La quête de capacités supplémentaires est-elle inhérente au contexte socio-économique ?

Le souci d’être dans la course s’est accru, avec une pression productiviste évidente pour les études, la vie professionnelle ou des préoccupations quotidiennes

Les utilisateurs de psychostimulants […][…] incriminent la pression socio-économique : comment faire pour ne pas se retrouver parmi les « perdants » ? Le souci d’être dans la course s’est accru, avec une pression productiviste évidente pour les études, la vie professionnelle ou des préoccupations quotidiennes. Christine Thoër, chercheuse à l’université du Québec à Montréal, a mené une étude auprès de consommateurs de 20 à 25 ans, enfin d’études et en début de carrière professionnelle. Ils ont recours à ces produits pour pouvoir cumuler une journée de travail, des sorties le soir, un petit boulot, des études, des tâches ménagères et… enchaîner le lendemain ! Certains poursuivent leur consommation après les études à cause de la pression de la réussite ou simplement du stress lié à la préservation de leur emploi. Les motifs varient : stimulation, aventure ou quête de soi. Ce n’est pas toujours la performance qui est visée, mais une transformation : être plus vif, plus alerte.

En quoi cet engouement pour « l’augmentation » vient modifier l’individu ?

Si un jour, vous prenez un cocktail qui augmente vraiment vos capacités au travail et que vous arrêtez le lendemain, vous êtes réellement diminué. Où est le vrai soi ? Celui qui est diminué mais ordinaire ou celui qui est augmenté et dans lequel vous pouvez vous sentir plus « vivant » ? Ou encore, est-ce un troisième soi, délabré par les effets secondaires ? Les jeunes interrogés par Christine Thoër surestiment la proportion d’utilisateurs des psychostimulants. Ils pensent que c’est la majorité, alors que seulement environ 10 % y ont recours. La surévaluation de la concurrence conduit à penser que celui qui ne prendrait pas de produit serait dans une situation d’infériorité. La consommation a un effet sur le rapport à la gestion du temps, de soi, de la fatigue, de la performance. Et induit une certaine honte, car c’est une sorte d’avantage déloyal dans une situation de compétition. Cela pose aussi la question de la régulation. Faut-il instaurer des contrôles anti-dopages avant un examen ? 

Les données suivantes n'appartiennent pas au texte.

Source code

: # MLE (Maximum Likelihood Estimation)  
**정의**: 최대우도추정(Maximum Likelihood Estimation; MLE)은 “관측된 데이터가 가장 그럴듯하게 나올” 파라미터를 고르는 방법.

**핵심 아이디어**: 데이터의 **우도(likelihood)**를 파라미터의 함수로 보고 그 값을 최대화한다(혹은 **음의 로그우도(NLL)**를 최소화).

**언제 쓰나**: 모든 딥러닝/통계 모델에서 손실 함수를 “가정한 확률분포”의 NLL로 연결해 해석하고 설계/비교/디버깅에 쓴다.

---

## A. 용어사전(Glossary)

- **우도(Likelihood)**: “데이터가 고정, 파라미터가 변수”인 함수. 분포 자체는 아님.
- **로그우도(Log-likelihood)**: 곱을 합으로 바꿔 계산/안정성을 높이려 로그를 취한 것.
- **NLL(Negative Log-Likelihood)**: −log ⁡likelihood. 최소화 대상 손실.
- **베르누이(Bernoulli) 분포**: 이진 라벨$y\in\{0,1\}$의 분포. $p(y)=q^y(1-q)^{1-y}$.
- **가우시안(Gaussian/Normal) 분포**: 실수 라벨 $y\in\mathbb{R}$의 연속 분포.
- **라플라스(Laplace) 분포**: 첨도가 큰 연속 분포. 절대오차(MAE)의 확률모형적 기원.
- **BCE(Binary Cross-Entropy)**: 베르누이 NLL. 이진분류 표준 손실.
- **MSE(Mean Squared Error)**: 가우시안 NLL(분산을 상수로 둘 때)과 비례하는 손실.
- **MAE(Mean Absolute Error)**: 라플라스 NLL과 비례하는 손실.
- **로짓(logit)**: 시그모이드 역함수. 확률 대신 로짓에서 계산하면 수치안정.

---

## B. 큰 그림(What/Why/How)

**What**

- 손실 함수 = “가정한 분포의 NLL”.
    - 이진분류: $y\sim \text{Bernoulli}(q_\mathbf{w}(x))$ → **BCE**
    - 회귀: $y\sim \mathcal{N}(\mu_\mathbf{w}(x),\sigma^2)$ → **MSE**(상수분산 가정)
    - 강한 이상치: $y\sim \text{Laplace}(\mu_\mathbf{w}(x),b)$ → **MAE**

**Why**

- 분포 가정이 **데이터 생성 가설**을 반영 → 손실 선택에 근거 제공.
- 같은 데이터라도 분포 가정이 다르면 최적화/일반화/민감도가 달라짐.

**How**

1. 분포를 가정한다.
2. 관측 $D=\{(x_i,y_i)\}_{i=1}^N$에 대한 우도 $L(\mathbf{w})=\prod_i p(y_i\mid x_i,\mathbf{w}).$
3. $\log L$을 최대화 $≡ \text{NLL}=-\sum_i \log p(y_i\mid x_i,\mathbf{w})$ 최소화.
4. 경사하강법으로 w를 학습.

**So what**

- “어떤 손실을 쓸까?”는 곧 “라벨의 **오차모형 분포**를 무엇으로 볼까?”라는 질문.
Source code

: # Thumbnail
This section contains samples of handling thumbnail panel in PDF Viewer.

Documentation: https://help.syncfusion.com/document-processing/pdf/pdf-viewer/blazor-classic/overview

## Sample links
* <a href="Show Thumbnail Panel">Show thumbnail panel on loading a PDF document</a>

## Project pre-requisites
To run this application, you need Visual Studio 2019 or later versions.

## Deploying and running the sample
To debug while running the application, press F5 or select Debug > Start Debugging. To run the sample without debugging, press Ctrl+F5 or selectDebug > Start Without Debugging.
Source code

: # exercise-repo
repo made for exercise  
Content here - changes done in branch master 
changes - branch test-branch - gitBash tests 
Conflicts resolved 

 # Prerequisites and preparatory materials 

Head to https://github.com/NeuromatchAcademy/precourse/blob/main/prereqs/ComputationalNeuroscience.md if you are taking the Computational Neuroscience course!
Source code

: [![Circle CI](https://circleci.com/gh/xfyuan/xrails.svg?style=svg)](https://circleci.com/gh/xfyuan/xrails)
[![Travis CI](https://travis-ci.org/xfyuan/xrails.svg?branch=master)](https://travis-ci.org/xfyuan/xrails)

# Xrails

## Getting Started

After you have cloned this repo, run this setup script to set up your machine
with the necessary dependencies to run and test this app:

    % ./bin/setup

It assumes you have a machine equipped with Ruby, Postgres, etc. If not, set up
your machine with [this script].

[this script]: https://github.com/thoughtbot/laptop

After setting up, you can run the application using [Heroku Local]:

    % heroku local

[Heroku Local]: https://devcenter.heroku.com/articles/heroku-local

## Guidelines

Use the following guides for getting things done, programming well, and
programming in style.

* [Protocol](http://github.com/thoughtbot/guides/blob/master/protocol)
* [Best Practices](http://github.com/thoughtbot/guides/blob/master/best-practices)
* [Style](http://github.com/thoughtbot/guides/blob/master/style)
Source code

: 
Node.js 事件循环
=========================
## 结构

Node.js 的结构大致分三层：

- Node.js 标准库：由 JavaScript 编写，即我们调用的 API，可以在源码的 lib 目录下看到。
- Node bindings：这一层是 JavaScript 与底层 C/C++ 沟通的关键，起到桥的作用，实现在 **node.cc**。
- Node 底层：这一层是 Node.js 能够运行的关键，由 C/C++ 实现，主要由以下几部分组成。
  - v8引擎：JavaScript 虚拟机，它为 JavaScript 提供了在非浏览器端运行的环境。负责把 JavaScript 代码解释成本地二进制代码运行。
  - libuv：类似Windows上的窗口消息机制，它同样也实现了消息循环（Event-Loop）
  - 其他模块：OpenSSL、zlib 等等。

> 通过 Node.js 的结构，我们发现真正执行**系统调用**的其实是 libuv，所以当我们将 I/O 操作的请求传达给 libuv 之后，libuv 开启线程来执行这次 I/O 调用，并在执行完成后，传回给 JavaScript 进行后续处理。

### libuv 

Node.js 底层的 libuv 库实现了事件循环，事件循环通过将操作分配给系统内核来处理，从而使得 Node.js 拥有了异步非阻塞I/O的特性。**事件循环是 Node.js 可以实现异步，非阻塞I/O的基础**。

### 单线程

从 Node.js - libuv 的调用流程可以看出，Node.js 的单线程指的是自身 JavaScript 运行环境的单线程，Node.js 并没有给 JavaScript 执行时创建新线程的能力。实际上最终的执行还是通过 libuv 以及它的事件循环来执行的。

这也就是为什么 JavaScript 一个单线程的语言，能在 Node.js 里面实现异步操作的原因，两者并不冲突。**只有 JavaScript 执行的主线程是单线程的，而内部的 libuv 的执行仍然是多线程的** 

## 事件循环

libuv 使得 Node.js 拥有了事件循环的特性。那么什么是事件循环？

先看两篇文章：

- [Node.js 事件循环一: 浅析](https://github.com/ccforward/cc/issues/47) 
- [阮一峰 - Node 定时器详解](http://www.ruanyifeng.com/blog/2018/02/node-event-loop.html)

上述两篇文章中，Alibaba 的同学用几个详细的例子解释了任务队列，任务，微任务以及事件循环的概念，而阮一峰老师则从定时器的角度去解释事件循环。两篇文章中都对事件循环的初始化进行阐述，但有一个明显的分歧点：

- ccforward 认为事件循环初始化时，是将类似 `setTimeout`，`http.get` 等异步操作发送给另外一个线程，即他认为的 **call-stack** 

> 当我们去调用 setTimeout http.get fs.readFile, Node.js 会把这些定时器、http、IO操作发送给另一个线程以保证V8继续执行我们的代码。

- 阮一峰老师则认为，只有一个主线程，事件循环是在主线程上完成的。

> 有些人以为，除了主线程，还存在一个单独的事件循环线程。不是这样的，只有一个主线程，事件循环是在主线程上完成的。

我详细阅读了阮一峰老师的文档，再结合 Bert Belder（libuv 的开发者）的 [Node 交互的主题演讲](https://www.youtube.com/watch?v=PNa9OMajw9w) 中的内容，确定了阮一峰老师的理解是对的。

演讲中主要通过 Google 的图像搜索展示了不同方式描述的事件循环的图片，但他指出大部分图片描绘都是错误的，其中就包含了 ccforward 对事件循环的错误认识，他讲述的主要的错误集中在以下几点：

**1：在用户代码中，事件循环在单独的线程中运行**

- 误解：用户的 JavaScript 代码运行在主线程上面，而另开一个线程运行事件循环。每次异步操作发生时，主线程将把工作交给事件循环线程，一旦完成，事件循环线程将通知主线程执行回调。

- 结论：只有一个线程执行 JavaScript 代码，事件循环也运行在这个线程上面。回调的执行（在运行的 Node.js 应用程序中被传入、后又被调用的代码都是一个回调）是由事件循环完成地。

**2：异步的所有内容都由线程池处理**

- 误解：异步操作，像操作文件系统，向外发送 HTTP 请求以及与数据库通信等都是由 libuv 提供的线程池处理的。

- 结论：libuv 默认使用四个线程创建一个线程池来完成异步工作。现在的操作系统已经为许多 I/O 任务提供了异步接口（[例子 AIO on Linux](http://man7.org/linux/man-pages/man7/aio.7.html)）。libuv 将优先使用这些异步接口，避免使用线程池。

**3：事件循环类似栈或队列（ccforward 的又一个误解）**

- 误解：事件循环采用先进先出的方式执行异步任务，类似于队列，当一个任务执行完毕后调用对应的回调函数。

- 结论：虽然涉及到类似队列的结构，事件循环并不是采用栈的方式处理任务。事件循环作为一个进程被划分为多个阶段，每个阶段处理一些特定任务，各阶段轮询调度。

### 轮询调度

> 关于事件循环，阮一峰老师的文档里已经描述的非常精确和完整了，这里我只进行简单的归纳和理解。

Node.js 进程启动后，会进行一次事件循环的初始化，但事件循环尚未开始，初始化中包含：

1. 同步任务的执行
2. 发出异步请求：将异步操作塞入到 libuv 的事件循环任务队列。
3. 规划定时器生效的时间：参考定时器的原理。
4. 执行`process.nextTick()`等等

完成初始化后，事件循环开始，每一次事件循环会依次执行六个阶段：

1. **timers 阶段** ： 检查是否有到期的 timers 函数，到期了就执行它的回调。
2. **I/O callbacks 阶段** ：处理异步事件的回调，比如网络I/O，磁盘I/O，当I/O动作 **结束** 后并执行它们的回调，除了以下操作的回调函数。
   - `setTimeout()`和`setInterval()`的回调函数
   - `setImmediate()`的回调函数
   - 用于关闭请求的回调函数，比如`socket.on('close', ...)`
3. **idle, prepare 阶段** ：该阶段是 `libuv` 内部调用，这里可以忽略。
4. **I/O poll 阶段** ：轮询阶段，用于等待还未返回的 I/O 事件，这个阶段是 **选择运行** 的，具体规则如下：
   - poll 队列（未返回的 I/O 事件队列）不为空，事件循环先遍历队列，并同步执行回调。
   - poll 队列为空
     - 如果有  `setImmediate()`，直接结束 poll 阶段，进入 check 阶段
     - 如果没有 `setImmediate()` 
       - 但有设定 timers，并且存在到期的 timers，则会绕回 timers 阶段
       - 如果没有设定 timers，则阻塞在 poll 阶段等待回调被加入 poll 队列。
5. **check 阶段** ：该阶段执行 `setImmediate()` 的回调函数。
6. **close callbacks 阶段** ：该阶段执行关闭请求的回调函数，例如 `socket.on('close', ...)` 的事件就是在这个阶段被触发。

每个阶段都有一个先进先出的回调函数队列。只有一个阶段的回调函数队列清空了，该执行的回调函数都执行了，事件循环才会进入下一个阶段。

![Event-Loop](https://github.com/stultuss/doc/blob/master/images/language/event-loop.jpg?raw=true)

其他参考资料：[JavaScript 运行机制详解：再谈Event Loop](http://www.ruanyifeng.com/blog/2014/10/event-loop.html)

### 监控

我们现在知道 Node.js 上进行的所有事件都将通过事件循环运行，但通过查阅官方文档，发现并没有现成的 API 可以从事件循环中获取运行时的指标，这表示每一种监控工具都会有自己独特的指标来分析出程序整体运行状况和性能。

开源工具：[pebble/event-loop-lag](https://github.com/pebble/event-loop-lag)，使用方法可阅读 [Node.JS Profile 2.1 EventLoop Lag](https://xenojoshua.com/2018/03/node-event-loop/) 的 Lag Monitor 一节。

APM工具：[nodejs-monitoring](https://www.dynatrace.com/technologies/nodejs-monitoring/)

À quel besoin profond répond cette possibilité de gonfler ses performances intellectuelles ?

Dans l’absolu, l’être humain veut tout : vivre intensément, être plus intelligent, plus heureux, être en bonne santé, aussi. Mais il existe en arrière-plan des prises de positions politiques, idéologiques et métaphysiques, voire religieuses, qui vont du refus total jusqu’aux incantations transhumanistes. Pour les tenants de ces positions, dépasser notre condition humaine limitée est un devoir. Mais même chez eux, les avis sont composites. Certains veulent se transformer pour améliorer leur intelligence, dans un souci de distinction de soi. D’autres ont un discours plus égalitariste, estimant qu’il faut donner les moyens de transcender sa condition à chacun, oubliant que les résultats seront inégaux même si l’accès est égal. Ceux qui refuseront de travailler vingt-quatre heures d’affilée même s’ils en sont capables seront-ils mal vus parce que l’augmentation se sera banalisée ? Des questions qui nous traversent depuis le XVIIIe siècle se posent : la pression sociale, l’éthique de l’autonomie de l’individu, la gestion des contraintes, l’épanouissement. Au regard des inégalités planétaires ou au sein d’une même société, ceux qui ne seront pas dans ce flux d’augmentation vont-ils former une sous-humanité ?

Peut-on affirmer que l’intelligence s’augmente vraiment ?

Certaines performances sont augmentées, mais il y a probablement différentes formes d’intelligence, comme le propose Howard Gardner. L’évaluation globale des bénéfices pour l’intelligence dépend de ce qui est valorisé comme intelligence en général dans une société. Aujourd’hui, le discours dominant est de vouloir une intelligence plutôt efficace. Mais le souhait profond des gens est un peu différent : ils veulent sans doute plus d’intelligence liée à la douceur et à l’harmonie qu’à l’agressivité et à la concurrence.